In other words, no new birth is necessary for conversion. This runs contrary to all sound apostolic teaching. The apostle Paul pointed to the radical change in the lives of the Corinthians as evidence of their new nature (1 Cor. 6:9-11). The call to genuine repentance was an integral part of the ministries of John the Baptist (Mt.3:2), Jesus Christ (Mt.4:17; Lk.24:47), and the early church (Acts 2:38, 20:20-21). When repentance is presented as optional, or the mark of a higher, more spiritual class of believer, the consequence of sin (i.e. separation from God) is no longer seen as an obstacle to a saving relationship with God.
This low view of sin is not new in the history of Christianity. Paul dealt with this misuse of grace when he asked the rhetorical question, “Are we to continue in sin that grace may increase” (Rm.6:1)? For the teachers of carnal Christianity, Paul’s emphatic, “May it never be” (Rm 6:2) has been replaced with, “Yes, you can. You’re just a carnal Christian.” A low view of sin is the result of a contempt for God. False teaching always appeals to the flesh in one way or another (2 Peter 2:18,19).
The most serious error of the ‘carnal Christian’ teaching is that it minimizes the efficacy of Jesus’ sacrifice on the cross, along with the demands of discipleship. Carnal Christianity also divorces sanctification from justification, something the Bible emphatically contradicts (Phil.1:6; Jude 24;), and it implicitly denies the Bible’s warnings of living for the flesh (Rm. 8:12-14; Gal. 6:7-8).
Through the cross of Christ, the believer has been set free from the power of sin and death (Rm. 6:20-22, 8:2). The old leaven is purged (1 Cor 5:7). The power and love of sin is taken away. The false gospel of carnal Christianity completely misses the import of the cross; it is a different gospel which places it and those who propagate it under the anathema pronounced by Paul (Gal 1:8, 9).
The gospel which Jesus preached calls for the necessity of a new birth (Jn 3:3), a complete denial of self, succeeded by a habitual pattern of following after Christ (Lk 14:27), something that is completely outside the ability of the natural man (Rm 8:6, 7). This doctrine teaches that one can accept Jesus as Savior, yet treat submission to His lordship as optional. Often the appeal is made to the ‘carnal Christian’ to “make Jesus the Lord of your life.” What these teachers fail to realize is that Jesus is Lord.

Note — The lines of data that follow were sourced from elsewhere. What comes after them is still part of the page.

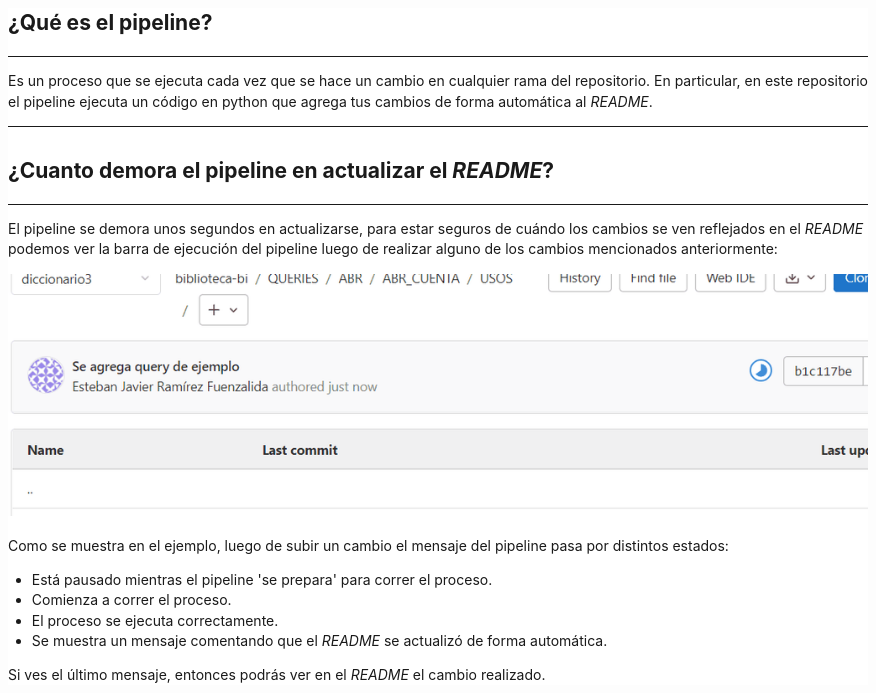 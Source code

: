 ## ¿Qué es el pipeline?<a name="pipeline"></a>
---
Es un proceso que se ejecuta cada vez que se hace un cambio en cualquier rama del repositorio. En particular, en este repositorio el pipeline ejecuta un código en python que agrega tus cambios de forma automática al *README*.

---
## ¿Cuanto demora el pipeline en actualizar el *README*?<a name="ver-pipeline"></a>
---
El pipeline se demora unos segundos en actualizarse, para estar seguros de cuándo los cambios se ven reflejados en el *README* podemos ver la barra de ejecución del pipeline luego de realizar alguno de los cambios mencionados anteriormente:

![Ver pipeline](media/ver_pipeline.gif "Ver pipeline")

Como se muestra en el ejemplo, luego de subir un cambio el mensaje del pipeline pasa por distintos estados: 
- Está pausado mientras el pipeline 'se prepara' para correr el proceso.
- Comienza a correr el proceso.
- El proceso se ejecuta correctamente.
- Se muestra un mensaje comentando que el *README* se actualizó de forma automática.

Si ves el último mensaje, entonces podrás ver en el *README* el cambio realizado.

The only question is if one will submit to His lordship or not. Jesus cannot be divided. He is both Lord and Savior (Acts 2:36). One cannot have Jesus as Savior and refuse to submit to Him as Lord. The Bible has strong warnings for those who would attempt to undermine the lordship of Jesus and turn God’s grace into a license to sin (2 Pet.2:1-3; Jude 4).
The Tragic Consequences
The ‘carnal Christian’ gospel is the consequence of a faulty, shallow, numbers driven, man-centered evangelism which seeks to gain converts at any cost, even at the expense of men’s eternal souls. This modern model of evangelism has replaced genuine repentance and saving faith, manifested in a changed life and followed up with consistent discipleship, with a “decision for Christ” (a term which in itself is wholly unbiblical).
As a result, “decisions” are treated as if they are real conversions, despite any evidence of a work of the Holy Spirit in the person’s life, resulting in countless numbers of people who are left with the false assurance they are genuine Christians. The only cure for the false gospel of carnal Christianity is a return to the biblical model of evangelism that emphasizes a person’s guilt before the Law, genuine repentance, and the necessity of the new birth.
Only then will people learn that it is not enough to merely profess belief in Jesus (Mt.7:21; Jm. 2:19-20), but will realize that any profession of faith must be backed up with biblical evidence that one has received a changed heart. Have you been given a new nature? The false gospel of carnal Christianity has swept modern Christendom, creating one of the largest mission fields today: the local church.